Sabrina Ghadaouia scite author profile

Normal and cancer cells facing their demise following exposure to radio-chemotherapy can actively participate in choosing their subsequent fate. These programmed cell fate decisions include true cell death (apoptosis-necroptosis) and therapy-induced cellular senescence (TIS), a permanent "proliferative arrest" commonly portrayed as premature cellular aging. Despite a permanent loss of proliferative potential, senescent cells remain viable and are highly bioactive at the microenvironment level, resulting in a prolonged impact on tissue architecture and functions. Cellular senescence is primarily documented as a tumor suppression mechanism that prevents cellular transformation. In the context of normal tissues, cellular senescence also plays important roles in tissue repair, but contributes to age-associated tissue dysfunction when senescent cells accumulate.

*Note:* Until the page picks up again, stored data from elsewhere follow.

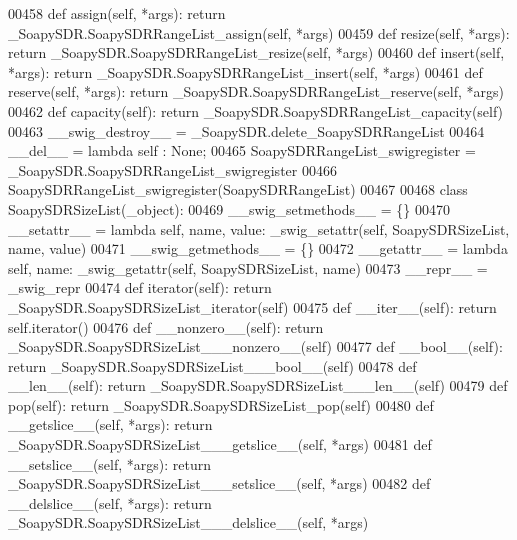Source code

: \begin{DoxyCode}
{{{{00458     \textcolor{keyword}{def }assign(self, *args): \textcolor{keywordflow}{return} \_SoapySDR.SoapySDRRangeList\_assign(self, *args)
00459     \textcolor{keyword}{def }resize(self, *args): \textcolor{keywordflow}{return} \_SoapySDR.SoapySDRRangeList\_resize(self, *args)
00460     \textcolor{keyword}{def }insert(self, *args): \textcolor{keywordflow}{return} \_SoapySDR.SoapySDRRangeList\_insert(self, *args)
00461     \textcolor{keyword}{def }reserve(self, *args): \textcolor{keywordflow}{return} \_SoapySDR.SoapySDRRangeList\_reserve(self, *args)
00462     \textcolor{keyword}{def }capacity(self): \textcolor{keywordflow}{return} \_SoapySDR.SoapySDRRangeList\_capacity(self)
00463     \_\_swig\_destroy\_\_ = \_SoapySDR.delete\_SoapySDRRangeList
00464     \_\_del\_\_ = \textcolor{keyword}{lambda} self : \textcolor{keywordtype}{None};
00465 SoapySDRRangeList\_swigregister = \_SoapySDR.SoapySDRRangeList\_swigregister
00466 SoapySDRRangeList_swigregister(SoapySDRRangeList)
00467 
00468 \textcolor{keyword}{class }SoapySDRSizeList(_object):
00469     \_\_swig\_setmethods\_\_ = \{\}
00470     \_\_setattr\_\_ = \textcolor{keyword}{lambda} self, name, value: _swig_setattr(self, SoapySDRSizeList, name, value)
00471     \_\_swig\_getmethods\_\_ = \{\}
00472     \_\_getattr\_\_ = \textcolor{keyword}{lambda} self, name: _swig_getattr(self, SoapySDRSizeList, name)
00473     \_\_repr\_\_ = \_swig\_repr
00474     \textcolor{keyword}{def }iterator(self): \textcolor{keywordflow}{return} \_SoapySDR.SoapySDRSizeList\_iterator(self)
00475     \textcolor{keyword}{def }__iter__(self): \textcolor{keywordflow}{return} self.iterator()
00476     \textcolor{keyword}{def }__nonzero__(self): \textcolor{keywordflow}{return} \_SoapySDR.SoapySDRSizeList\_\_\_nonzero\_\_(self)
00477     \textcolor{keyword}{def }__bool__(self): \textcolor{keywordflow}{return} \_SoapySDR.SoapySDRSizeList\_\_\_bool\_\_(self)
00478     \textcolor{keyword}{def }__len__(self): \textcolor{keywordflow}{return} \_SoapySDR.SoapySDRSizeList\_\_\_len\_\_(self)
00479     \textcolor{keyword}{def }pop(self): \textcolor{keywordflow}{return} \_SoapySDR.SoapySDRSizeList\_pop(self)
00480     \textcolor{keyword}{def }__getslice__(self, *args): \textcolor{keywordflow}{return} \_SoapySDR.SoapySDRSizeList\_\_\_getslice\_\_(self, *args)
00481     \textcolor{keyword}{def }__setslice__(self, *args): \textcolor{keywordflow}{return} \_SoapySDR.SoapySDRSizeList\_\_\_setslice\_\_(self, *args)
00482     \textcolor{keyword}{def }__delslice__(self, *args): \textcolor{keywordflow}{return} \_SoapySDR.SoapySDRSizeList\_\_\_delslice\_\_(self, *args)
}}}}
\end{DoxyCode}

Theoretically, in multi-step cancer progression models, cancer cells have already bypassed cellular senescence during their immortalization step (see hallmarks of cancer). It is then perhaps surprising to find that cancer cells often retain the ability to undergo TIS, or premature aging. This occurs because cellular senescence results from multiple signalling pathways, some retained in cancer cells, aiming to prevent cell cycle progression in damaged cells. Since senescent cancer cells persist after therapy and secrete an array of cytokines and growth factors that can modulate the tumor microenvironment, these cells may have beneficial and detrimental effects regarding immune modulation and survival of remaining proliferation-competent cancer cells. Similarly, while normal cells undergoing senescence are believed to remain indefinitely growth arrested, whether this is true for senescent cancer cells remains unclear, raising the possibility that these cells may represent a reservoir for cancer recurrence after treatment. This review discusses our current knowledge on cancer cell senescence and highlight questions that must be addressed to fully understand the beneficial and detrimental impacts of cellular senescence during cancer therapy.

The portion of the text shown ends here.